**Assignment**
Print each line from the start of the records below up through the line where "次に，文書全体ではなく一部分" is found, exactly as given.

**Dataset extract**
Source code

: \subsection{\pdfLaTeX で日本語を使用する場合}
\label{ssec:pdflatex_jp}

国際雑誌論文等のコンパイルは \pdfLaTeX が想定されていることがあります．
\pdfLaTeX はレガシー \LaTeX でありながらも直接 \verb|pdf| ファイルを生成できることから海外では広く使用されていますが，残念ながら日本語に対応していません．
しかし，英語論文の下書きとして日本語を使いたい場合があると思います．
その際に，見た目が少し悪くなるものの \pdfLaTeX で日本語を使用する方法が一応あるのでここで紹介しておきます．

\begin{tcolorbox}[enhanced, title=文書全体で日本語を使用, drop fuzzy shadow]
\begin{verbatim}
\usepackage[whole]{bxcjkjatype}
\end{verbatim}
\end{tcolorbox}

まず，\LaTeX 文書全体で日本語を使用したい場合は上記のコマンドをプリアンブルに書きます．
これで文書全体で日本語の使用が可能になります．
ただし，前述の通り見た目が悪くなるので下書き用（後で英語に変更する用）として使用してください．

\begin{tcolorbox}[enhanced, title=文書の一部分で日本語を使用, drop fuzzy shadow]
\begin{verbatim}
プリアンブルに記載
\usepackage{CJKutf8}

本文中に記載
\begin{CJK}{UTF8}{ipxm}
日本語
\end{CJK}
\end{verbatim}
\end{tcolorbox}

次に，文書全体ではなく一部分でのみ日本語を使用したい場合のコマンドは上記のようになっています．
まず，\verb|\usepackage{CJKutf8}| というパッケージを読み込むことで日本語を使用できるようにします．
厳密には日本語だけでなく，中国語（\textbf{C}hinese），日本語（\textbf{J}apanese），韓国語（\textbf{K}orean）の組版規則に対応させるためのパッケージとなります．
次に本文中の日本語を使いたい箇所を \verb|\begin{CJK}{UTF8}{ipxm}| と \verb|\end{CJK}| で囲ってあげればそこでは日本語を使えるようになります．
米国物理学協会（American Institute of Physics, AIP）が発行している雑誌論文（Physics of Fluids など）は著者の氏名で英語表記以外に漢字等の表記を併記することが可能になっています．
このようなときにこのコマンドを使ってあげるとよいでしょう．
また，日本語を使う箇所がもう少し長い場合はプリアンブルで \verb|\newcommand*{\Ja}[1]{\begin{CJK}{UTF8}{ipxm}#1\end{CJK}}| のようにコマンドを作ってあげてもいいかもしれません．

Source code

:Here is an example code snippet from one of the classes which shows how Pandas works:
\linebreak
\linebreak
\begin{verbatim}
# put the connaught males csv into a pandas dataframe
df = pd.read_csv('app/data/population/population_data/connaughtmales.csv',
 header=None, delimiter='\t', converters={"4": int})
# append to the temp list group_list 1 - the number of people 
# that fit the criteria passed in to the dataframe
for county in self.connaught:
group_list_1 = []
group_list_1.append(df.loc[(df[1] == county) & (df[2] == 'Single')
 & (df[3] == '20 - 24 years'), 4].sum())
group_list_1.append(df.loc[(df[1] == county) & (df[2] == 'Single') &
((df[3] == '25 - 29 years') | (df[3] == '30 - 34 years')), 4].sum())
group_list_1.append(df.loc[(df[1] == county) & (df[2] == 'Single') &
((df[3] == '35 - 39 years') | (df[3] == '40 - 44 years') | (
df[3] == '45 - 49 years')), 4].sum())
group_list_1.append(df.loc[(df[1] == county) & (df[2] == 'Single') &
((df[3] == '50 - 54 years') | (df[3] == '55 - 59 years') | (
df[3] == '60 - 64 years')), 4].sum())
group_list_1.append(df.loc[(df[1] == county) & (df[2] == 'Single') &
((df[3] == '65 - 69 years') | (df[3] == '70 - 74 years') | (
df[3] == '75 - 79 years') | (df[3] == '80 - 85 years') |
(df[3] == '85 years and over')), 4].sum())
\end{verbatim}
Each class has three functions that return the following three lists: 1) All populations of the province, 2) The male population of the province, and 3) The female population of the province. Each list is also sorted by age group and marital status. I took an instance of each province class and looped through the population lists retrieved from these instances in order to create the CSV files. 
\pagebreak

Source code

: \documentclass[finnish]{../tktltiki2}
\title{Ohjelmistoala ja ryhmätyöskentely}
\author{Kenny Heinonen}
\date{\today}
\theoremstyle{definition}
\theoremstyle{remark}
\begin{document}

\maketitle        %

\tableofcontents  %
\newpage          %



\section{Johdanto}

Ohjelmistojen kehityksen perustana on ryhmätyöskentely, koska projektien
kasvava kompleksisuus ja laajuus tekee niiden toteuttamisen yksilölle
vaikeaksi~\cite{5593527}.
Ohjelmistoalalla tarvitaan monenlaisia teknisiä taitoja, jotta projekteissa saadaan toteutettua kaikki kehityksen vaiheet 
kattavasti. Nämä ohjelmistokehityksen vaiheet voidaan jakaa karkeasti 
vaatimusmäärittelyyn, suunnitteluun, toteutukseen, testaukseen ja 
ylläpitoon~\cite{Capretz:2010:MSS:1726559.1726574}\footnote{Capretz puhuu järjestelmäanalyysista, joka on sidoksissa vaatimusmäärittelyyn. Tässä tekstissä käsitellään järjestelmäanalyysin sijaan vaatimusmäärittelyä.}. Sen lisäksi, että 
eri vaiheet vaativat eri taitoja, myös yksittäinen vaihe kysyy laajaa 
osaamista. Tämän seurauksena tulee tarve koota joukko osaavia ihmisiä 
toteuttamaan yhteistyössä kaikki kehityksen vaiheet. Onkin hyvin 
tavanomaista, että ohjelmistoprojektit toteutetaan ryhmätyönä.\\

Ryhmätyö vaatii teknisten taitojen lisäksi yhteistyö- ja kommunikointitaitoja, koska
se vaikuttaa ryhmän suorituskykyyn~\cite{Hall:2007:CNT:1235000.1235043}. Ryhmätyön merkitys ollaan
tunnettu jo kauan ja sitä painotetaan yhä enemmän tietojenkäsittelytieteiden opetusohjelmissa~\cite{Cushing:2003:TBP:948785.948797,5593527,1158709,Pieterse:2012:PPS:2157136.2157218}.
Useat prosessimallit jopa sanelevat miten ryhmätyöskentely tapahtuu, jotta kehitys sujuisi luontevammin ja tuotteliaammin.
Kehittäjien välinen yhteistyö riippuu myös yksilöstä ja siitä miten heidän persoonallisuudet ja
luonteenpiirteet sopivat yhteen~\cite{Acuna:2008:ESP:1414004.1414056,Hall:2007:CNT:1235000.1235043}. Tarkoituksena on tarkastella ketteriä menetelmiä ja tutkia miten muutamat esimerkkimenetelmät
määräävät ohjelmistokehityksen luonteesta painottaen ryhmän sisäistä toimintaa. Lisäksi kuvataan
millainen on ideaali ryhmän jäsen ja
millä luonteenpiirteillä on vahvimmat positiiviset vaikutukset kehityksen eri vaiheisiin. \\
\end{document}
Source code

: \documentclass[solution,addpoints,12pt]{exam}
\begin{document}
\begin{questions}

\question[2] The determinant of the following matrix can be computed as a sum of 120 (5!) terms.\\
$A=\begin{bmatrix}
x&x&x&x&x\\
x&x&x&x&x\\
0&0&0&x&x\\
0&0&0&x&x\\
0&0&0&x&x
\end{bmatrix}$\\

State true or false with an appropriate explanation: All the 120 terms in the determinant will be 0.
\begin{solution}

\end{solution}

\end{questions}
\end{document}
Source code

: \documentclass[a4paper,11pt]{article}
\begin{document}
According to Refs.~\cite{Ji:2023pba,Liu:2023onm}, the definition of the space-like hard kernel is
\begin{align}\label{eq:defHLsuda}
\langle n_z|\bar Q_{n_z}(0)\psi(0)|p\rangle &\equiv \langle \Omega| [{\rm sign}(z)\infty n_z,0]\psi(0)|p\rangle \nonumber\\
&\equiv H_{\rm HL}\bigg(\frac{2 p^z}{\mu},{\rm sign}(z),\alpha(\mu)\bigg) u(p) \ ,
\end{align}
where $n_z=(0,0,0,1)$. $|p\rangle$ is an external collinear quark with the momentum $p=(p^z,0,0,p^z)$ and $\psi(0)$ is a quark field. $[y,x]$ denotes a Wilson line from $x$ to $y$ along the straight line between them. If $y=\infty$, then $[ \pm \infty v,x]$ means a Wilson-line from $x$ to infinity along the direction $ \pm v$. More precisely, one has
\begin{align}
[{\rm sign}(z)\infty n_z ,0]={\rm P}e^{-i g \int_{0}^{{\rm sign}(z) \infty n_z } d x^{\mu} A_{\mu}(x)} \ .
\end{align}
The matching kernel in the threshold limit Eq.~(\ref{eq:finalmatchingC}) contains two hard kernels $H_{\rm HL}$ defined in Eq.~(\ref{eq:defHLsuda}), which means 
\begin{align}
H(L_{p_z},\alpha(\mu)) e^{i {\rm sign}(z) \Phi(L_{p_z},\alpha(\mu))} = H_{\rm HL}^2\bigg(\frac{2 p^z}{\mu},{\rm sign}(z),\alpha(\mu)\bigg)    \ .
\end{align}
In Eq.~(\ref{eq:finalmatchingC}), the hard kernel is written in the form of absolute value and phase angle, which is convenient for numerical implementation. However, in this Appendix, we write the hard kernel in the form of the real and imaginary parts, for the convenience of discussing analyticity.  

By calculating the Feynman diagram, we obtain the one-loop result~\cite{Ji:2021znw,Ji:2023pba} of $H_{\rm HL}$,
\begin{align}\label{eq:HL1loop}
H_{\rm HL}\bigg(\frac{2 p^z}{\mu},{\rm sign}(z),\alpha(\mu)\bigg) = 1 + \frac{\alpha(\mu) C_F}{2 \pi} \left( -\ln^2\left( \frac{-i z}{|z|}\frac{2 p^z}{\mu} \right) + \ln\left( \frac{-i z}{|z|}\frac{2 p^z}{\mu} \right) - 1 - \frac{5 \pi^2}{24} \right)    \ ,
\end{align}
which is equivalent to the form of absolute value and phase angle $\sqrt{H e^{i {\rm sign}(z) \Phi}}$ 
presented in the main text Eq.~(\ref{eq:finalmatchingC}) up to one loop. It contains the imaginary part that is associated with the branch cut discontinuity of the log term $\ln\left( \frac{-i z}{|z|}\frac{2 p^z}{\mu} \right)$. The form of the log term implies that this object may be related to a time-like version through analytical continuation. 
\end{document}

**Task result**
Source code

: \subsection{\pdfLaTeX で日本語を使用する場合}
\label{ssec:pdflatex_jp}

国際雑誌論文等のコンパイルは \pdfLaTeX が想定されていることがあります．
\pdfLaTeX はレガシー \LaTeX でありながらも直接 \verb|pdf| ファイルを生成できることから海外では広く使用されていますが，残念ながら日本語に対応していません．
しかし，英語論文の下書きとして日本語を使いたい場合があると思います．
その際に，見た目が少し悪くなるものの \pdfLaTeX で日本語を使用する方法が一応あるのでここで紹介しておきます．

\begin{tcolorbox}[enhanced, title=文書全体で日本語を使用, drop fuzzy shadow]
\begin{verbatim}
\usepackage[whole]{bxcjkjatype}
\end{verbatim}
\end{tcolorbox}

まず，\LaTeX 文書全体で日本語を使用したい場合は上記のコマンドをプリアンブルに書きます．
これで文書全体で日本語の使用が可能になります．
ただし，前述の通り見た目が悪くなるので下書き用（後で英語に変更する用）として使用してください．

\begin{tcolorbox}[enhanced, title=文書の一部分で日本語を使用, drop fuzzy shadow]
\begin{verbatim}
プリアンブルに記載
\usepackage{CJKutf8}

本文中に記載
\begin{CJK}{UTF8}{ipxm}
日本語
\end{CJK}
\end{verbatim}
\end{tcolorbox}

次に，文書全体ではなく一部分でのみ日本語を使用したい場合のコマンドは上記のようになっています．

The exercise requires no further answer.